## WHAT IS NEEDED
Retrieve each line that contains the word "에이전트를" from the entries below.

(Dataset records)
--- START ---

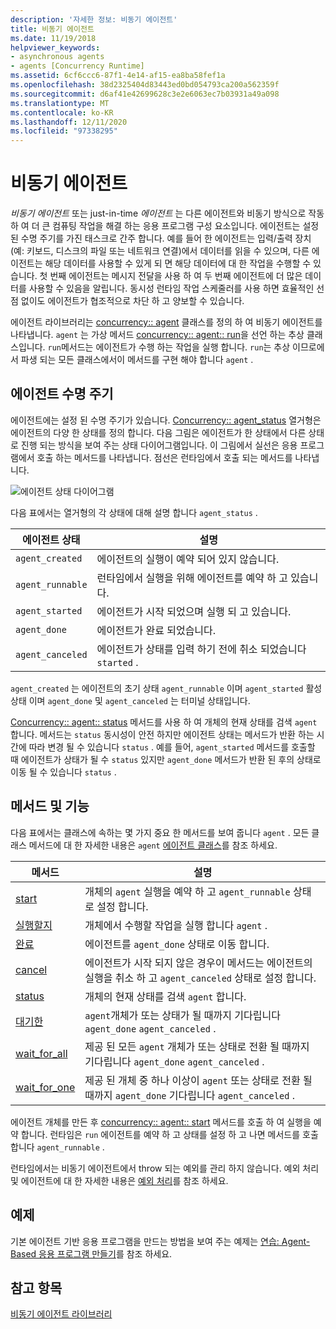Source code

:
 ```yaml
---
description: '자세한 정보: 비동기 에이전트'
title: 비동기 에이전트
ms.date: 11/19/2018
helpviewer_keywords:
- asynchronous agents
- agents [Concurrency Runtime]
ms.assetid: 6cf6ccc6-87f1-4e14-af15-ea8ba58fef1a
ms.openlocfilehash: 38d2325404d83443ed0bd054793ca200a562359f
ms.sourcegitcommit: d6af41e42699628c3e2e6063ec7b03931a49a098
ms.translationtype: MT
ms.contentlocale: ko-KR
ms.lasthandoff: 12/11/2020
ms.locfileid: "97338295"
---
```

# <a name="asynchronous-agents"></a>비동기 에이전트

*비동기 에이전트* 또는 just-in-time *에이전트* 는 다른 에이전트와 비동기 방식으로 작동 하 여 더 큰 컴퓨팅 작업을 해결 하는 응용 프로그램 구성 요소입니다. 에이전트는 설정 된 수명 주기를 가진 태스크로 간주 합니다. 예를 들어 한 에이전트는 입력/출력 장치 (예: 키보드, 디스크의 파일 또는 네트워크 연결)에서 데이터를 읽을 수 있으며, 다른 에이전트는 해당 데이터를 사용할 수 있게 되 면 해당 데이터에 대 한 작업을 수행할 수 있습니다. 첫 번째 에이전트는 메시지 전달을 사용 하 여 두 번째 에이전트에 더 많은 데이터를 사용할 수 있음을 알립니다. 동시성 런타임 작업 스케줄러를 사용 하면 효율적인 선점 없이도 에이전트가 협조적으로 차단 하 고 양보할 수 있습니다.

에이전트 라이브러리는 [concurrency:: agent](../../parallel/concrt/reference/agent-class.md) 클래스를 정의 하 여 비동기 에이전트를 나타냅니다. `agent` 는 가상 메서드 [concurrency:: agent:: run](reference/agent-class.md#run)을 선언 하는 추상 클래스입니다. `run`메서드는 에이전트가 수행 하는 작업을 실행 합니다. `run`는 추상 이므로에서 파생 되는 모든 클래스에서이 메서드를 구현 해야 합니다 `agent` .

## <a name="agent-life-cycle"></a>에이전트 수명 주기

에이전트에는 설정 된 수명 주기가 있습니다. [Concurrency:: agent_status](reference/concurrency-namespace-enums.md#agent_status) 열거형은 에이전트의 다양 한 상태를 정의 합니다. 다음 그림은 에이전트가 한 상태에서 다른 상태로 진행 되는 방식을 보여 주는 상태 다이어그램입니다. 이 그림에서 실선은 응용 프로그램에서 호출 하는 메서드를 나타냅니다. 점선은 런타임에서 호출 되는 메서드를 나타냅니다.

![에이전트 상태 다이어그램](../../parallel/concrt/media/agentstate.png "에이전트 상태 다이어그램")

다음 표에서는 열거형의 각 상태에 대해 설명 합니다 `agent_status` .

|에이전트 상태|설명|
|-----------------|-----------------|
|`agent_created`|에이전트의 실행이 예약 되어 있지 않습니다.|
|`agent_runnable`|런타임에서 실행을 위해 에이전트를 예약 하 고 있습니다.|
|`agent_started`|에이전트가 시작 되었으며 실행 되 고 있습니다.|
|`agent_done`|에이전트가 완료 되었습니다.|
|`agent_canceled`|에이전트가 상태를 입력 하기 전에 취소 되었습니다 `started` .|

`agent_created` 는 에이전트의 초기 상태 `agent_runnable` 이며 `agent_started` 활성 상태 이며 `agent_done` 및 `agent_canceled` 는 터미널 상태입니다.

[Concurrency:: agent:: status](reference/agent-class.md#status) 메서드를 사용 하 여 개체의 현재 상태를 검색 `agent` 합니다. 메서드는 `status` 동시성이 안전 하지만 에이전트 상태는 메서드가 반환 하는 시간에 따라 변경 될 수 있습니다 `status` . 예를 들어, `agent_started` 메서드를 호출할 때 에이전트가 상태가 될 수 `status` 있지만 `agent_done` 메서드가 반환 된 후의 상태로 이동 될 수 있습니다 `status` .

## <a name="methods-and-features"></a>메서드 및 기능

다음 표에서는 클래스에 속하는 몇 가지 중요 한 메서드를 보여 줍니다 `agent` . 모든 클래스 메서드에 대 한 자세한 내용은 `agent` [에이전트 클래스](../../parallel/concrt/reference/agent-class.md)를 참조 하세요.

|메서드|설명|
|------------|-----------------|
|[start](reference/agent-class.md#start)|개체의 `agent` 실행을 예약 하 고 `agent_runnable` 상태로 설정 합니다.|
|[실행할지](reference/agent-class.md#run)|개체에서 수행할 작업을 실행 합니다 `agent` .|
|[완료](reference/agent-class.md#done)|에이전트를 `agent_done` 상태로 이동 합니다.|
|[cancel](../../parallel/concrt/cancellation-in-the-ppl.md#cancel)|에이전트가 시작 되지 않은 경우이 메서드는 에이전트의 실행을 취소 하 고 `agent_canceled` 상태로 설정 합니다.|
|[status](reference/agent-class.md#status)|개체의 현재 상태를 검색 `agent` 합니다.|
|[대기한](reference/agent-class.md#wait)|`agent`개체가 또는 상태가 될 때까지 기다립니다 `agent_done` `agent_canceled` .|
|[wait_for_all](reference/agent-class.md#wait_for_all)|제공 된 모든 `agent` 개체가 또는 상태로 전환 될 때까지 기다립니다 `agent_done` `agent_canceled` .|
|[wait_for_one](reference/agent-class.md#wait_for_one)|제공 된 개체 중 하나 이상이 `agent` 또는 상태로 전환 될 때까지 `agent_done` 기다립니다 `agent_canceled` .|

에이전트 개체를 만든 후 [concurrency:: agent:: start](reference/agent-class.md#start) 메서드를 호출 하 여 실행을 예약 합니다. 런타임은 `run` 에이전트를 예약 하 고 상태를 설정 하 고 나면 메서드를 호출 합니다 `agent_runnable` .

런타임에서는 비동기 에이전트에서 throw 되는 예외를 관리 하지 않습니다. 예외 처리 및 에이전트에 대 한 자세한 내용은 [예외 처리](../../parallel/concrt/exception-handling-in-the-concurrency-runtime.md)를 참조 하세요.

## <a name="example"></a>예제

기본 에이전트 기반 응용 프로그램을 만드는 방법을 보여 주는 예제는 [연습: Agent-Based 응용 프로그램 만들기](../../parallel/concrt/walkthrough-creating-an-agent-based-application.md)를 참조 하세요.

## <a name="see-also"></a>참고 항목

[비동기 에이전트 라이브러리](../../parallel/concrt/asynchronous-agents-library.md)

--- END ---

## WRITTEN RESPONSE
에이전트 라이브러리는 [concurrency:: agent](../../parallel/concrt/reference/agent-class.md) 클래스를 정의 하 여 비동기 에이전트를 나타냅니다. `agent` 는 가상 메서드 [concurrency:: agent:: run](reference/agent-class.md#run)을 선언 하는 추상 클래스입니다. `run`메서드는 에이전트가 수행 하는 작업을 실행 합니다. `run`는 추상 이므로에서 파생 되는 모든 클래스에서이 메서드를 구현 해야 합니다 `agent` .
|`agent_runnable`|런타임에서 실행을 위해 에이전트를 예약 하 고 있습니다.|
|[완료](reference/agent-class.md#done)|에이전트를 `agent_done` 상태로 이동 합니다.|
에이전트 개체를 만든 후 [concurrency:: agent:: start](reference/agent-class.md#start) 메서드를 호출 하 여 실행을 예약 합니다. 런타임은 `run` 에이전트를 예약 하 고 상태를 설정 하 고 나면 메서드를 호출 합니다 `agent_runnable` .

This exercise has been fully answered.